Article image

Want to sleep better? Find a purpose in life

Those who have a purpose in life enjoy better quality of sleep, according to new research.

People who have a reason to get up in the morning experience lower levels of sleep apnea, insomnia and restless leg syndrome, scientists from Northwestern University and Rush University discovered.

“Helping people cultivate a purpose in life could be an effective drug-free strategy to improve sleep quality, particularly for a population that is facing more insomnia,” said senior author Dr. Jason Ong of Northwestern University Feinberg School of Medicine in a press release. “Purpose in life is something that can be cultivated and enhanced through mindfulness therapies.”

The researchers looked at sleep disturbances among older populations. The more than 800 participants in the study ranged in age from 60 to 100; none suffered from forms of dementia. More than half were African American, and three quarters were women.

They found that among the participants, those who felt they had a purpose in life were 63 percent less likely to suffer from sleep apnea, and more than 50 percent less likely to have restless leg syndrome.

The participants answered a pair of surveys on their sleep quality and on their purpose in life.

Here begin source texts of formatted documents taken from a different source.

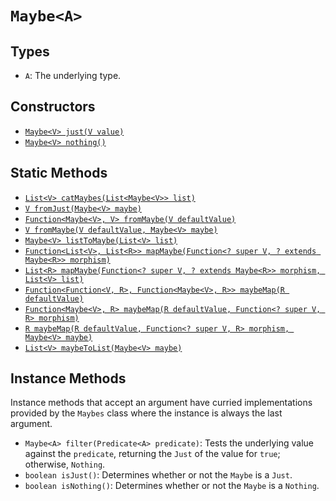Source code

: # `Maybe<A>`

## Types

* `A`: The underlying type.

## Constructors

* [`Maybe<V> just(V value)`][just]
* [`Maybe<V> nothing()`][nothing]

## Static Methods

* [`List<V> catMaybes(List<Maybe<V>> list)`][catMaybes]
* [`V fromJust(Maybe<V> maybe)`][fromJust]
* [`Function<Maybe<V>, V> fromMaybe(V defaultValue)`][fromMaybe]
* [`V fromMaybe(V defaultValue, Maybe<V> maybe)`][fromMaybe]
* [`Maybe<V> listToMaybe(List<V> list)`][listToMaybe]
* [`Function<List<V>, List<R>> mapMaybe(Function<? super V, ? extends Maybe<R>> morphism)`][mapMaybe]
* [`List<R> mapMaybe(Function<? super V, ? extends Maybe<R>> morphism, List<V> list)`][mapMaybe]
* [`Function<Function<V, R>, Function<Maybe<V>, R>> maybeMap(R defaultValue)`][maybeMap]
* [`Function<Maybe<V>, R> maybeMap(R defaultValue, Function<? super V, R> morphism)`][maybeMap]
* [`R maybeMap(R defaultValue, Function<? super V, R> morphism, Maybe<V> maybe)`][maybeMap]
* [`List<V> maybeToList(Maybe<V> maybe)`][maybeToList]

## Instance Methods

Instance methods that accept an argument have curried implementations provided by the `Maybes` class where the instance is always the last argument.

* `Maybe<A> filter(Predicate<A> predicate)`: Tests the underlying value against the `predicate`, returning the `Just` of the value for `true`; otherwise, `Nothing`.
* `boolean isJust()`: Determines whether or not the `Maybe` is a `Just`.
* `boolean isNothing()`: Determines whether or not the `Maybe` is a `Nothing`.

[catMaybes]: ./static/catMaybes.md
[fromJust]: ./static/fromJust.md
[fromMaybe]: ./static/fromMaybe.md
[just]: ./constructors/just.md
[listToMaybe]: ./static/listToMaybe.md
[mapMaybe]: ./static/mapMaybe.md
[maybeMap]: ./static/maybeMap.md
[maybeToList]: ./static/maybeToList.md
[nothing]: ./constructors/nothing.md
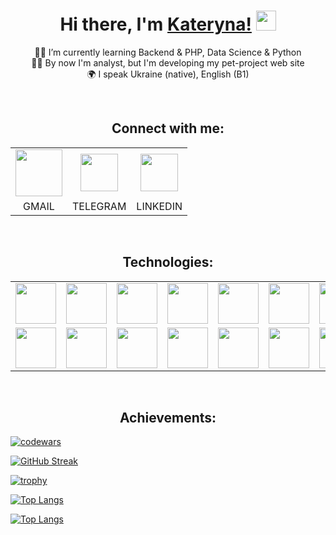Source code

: <h1 align="center">Hi there, I'm <a href="https://www.linkedin.com/in/kate-koltsova/" target="_blank">Kateryna!</a> 
<img src="https://github.com/blackcater/blackcater/raw/main/images/Hi.gif" height="32"/></h1>
<p align="center">
    👩‍🎓 I’m currently learning Backend & PHP, Data Science & Python
  <br>
    🧑‍💻 By now I'm analyst, but I'm developing my pet-project web site
  <br>
    🌍 I speak Ukraine (native), English (B1)
</p>

<br>
<p align="center">
<h2 align="center">Connect with me:</h2>
  <table align="center">
    <tr align="center">
      <td>
        <a href="mailto:kate.koltsova.work@gmail.com" target="blank">
          <img src="https://cdn-icons-png.flaticon.com/128/5968/5968534.png" height=75></img>
        </a>
      </td>
      <td>
        <a href="https://t.me/kate_koltsova" target="blank">
          <img src="https://cdn-icons-png.flaticon.com/128/3536/3536661.png" height=60></img>
        </a>
      </td>
      <td>
        <a href="https://www.linkedin.com/in/kate-koltsova/" target="blank">
          <img src="https://cdn-icons-png.flaticon.com/128/3536/3536505.png" height=60></img>
        </a>
      </td>
    </tr>
    <tr align="center">
      <td>GMAIL</td>
      <td>TELEGRAM</td>
      <td>LINKEDIN</td>
    </tr>
  </table>
</p>

<br>
<p align="center">
<h2 align="center">Technologies:</h2>
  <table align="center">
    <tr align="center">
      <td><img src="https://cdn.iconscout.com/icon/premium/png-512-thumb/php-2752101-2284918.png?f=webp&w=256" height=65></img></td>
      <td><img src="https://cdn.iconscout.com/icon/premium/png-512-thumb/laravel-9305885-7694084.png?f=webp&w=256" height=65></img></td>
      <td><img src="https://upload.wikimedia.org/wikipedia/commons/thumb/c/c9/PhpStorm_Icon.svg/768px-PhpStorm_Icon.svg.png?20200803075927" height=65></img></td>
      <td><img src="https://cdn.iconscout.com/icon/free/png-512/free-mysql-21-1174941.png?f=webp&w=256" height=65></img></td>
      <td><img src="https://cdn.iconscout.com/icon/free/png-512/free-git-17-1175218.png?f=webp&w=256" height=65></img></td>
      <td><img src="https://cdn.iconscout.com/icon/free/png-512/free-composer-285363.png?f=webp&w=256" height=65></img></td>
      <td><img src="https://cdn.iconscout.com/icon/free/png-512/free-aws-1869025-1583149.png?f=webp&w=256" height=65></img></td>
    </tr>
    <tr></tr>
    <tr align="center">  
      <td><img src="https://upload.wikimedia.org/wikipedia/commons/thumb/c/c3/Xdebug_Logo.svg/527px-Xdebug_Logo.svg.png" height=65></img></td>
      <td><img src="https://cdn.iconscout.com/icon/free/png-512/free-heroku-8-1175211.png?f=webp&w=256" height=65></img></td>
      <td><img src="https://cdn.iconscout.com/icon/free/png-512/free-postman-3521648-2945092.png?f=webp&w=256" height=65></img></td>
      <td><img src="https://cdn.iconscout.com/icon/free/png-512/free-trello-13-1175080.png?f=webp&w=256" height=65></img></td>
      <td><img src="https://upload.wikimedia.org/wikipedia/commons/e/e8/TMetric_Logo.png" height=65></img></td>
      <td><img src="https://cdn.iconscout.com/icon/free/png-512/free-html-3628838-3030115.png?f=webp&w=256" height=65></img></td>
      <td><img src="https://cdn.iconscout.com/icon/free/png-512/free-css-131-722685.png?f=webp&w=256" height=65></img></td>
    </tr>
  </table>
 </p>
 
 <br>

<h2 align="center">Achievements:</h2>

[![codewars](https://www.codewars.com/users/KateKoltsova/badges/small)](https://www.codewars.com/users/KateKoltsova)

[![GitHub Streak](https://github-readme-streak-stats.herokuapp.com/?user=katekoltsova)](https://git.io/streak-stats)

[![trophy](https://github-profile-trophy.vercel.app/?username=katekoltsova)](https://github.com/katekoltsova/github-profile-trophy)

<!---Для компактной версии-->
[![Top Langs](https://github-readme-stats.vercel.app/api/top-langs/?username=katekoltsova&layout=compact)](https://github.com/katekoltsova/github-readme-stats)

<!---Для подробной версии-->
[![Top Langs](https://github-readme-stats.vercel.app/api/top-langs/?username=katekoltsova)](https://github.com/katekoltsova/github-readme-stats)
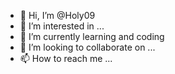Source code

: - 👋 Hi, I’m @Holy09
- 👀 I’m interested in ...
- 🌱 I’m currently learning and coding 
- 💞️ I’m looking to collaborate on ...
- 📫 How to reach me ...

<!---
Holy09/Holy09 is a ✨ special ✨ repository because its `README.md` (this file) appears on your GitHub profile.
You can click the Preview link to take a look at your changes.
--->
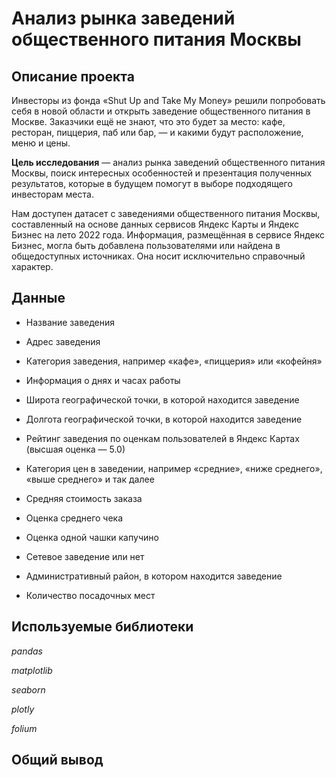 # Анализ рынка заведений общественного питания Москвы

## Описание проекта

Инвесторы из фонда «Shut Up and Take My Money» решили попробовать себя в новой области и открыть заведение общественного питания в Москве. Заказчики ещё не знают, что это будет за место: кафе, ресторан, пиццерия, паб или бар, — и какими будут расположение, меню и цены.

**Цель исследования** — анализ рынка заведений общественного питания Москвы, поиск интересных особенностей и презентация полученных результатов, которые в будущем помогут в выборе подходящего инвесторам места.

Нам доступен датасет с заведениями общественного питания Москвы, составленный на основе данных сервисов Яндекс Карты и Яндекс Бизнес на лето 2022 года. Информация, размещённая в сервисе Яндекс Бизнес, могла быть добавлена пользователями или найдена в общедоступных источниках. Она носит исключительно справочный характер.

## Данные

- Название заведения

- Адрес заведения

- Категория заведения, например «кафе», «пиццерия» или «кофейня»

- Информация о днях и часах работы

- Широта географической точки, в которой находится заведение

- Долгота географической точки, в которой находится заведение

- Рейтинг заведения по оценкам пользователей в Яндекс Картах (высшая оценка — 5.0)

- Категория цен в заведении, например «средние», «ниже среднего», «выше среднего» и так далее

- Средняя стоимость заказа
  
- Оценка среднего чека

- Оценка одной чашки капучино
 
- Сетевое заведение или нет
  
- Административный район, в котором находится заведение

- Количество посадочных мест

## Используемые библиотеки

*pandas*

*matplotlib*

*seaborn*

*plotly*

*folium*

## Общий вывод
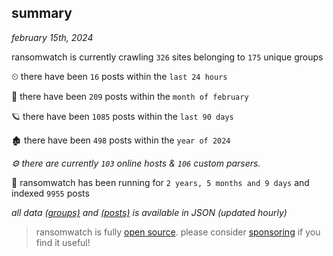 
## summary
_february 15th, 2024_

ransomwatch is currently crawling `326` sites belonging to `175` unique groups

⏲ there have been `16` posts within the `last 24 hours`

🦈 there have been `209` posts within the `month of february`

🪐 there have been `1085` posts within the `last 90 days`

🏚 there have been `498` posts within the `year of 2024`

_⚙️ there are currently `103` online hosts & `106` custom parsers._

🦕 ransomwatch has been running for `2 years, 5 months and 9 days` and indexed `9955` posts

_all data  [(groups)](http://ransomwhat.telemetry.ltd/groups) and [(posts)](http://ransomwhat.telemetry.ltd/posts) is available in JSON (updated hourly)_

> ransomwatch is fully [open source](https://github.com/joshhighet/ransomwatch#ransomwatch--). please consider [sponsoring](https://github.com/sponsors/joshhighet) if you find it useful!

In general, people struggle more with sleep disturbances as they age, the researchers said. Physicians look to non-drug treatments to help improve their patients’ sleep. Encouraging their patients to cultivate a purpose in life might add another non-drug tool for improving sleep, the study’s authors said.

The next steps would focus on using mindfulness-based therapies and other strategies focused on cultivating a life’s purpose to help patients improve their sleep. Then, scientists could evaluate how these strategies help to relieve sleep disturbances, the researchers said.

The research was published in the journal Sleep Science and Practice. It was funded by the National Institute on Aging.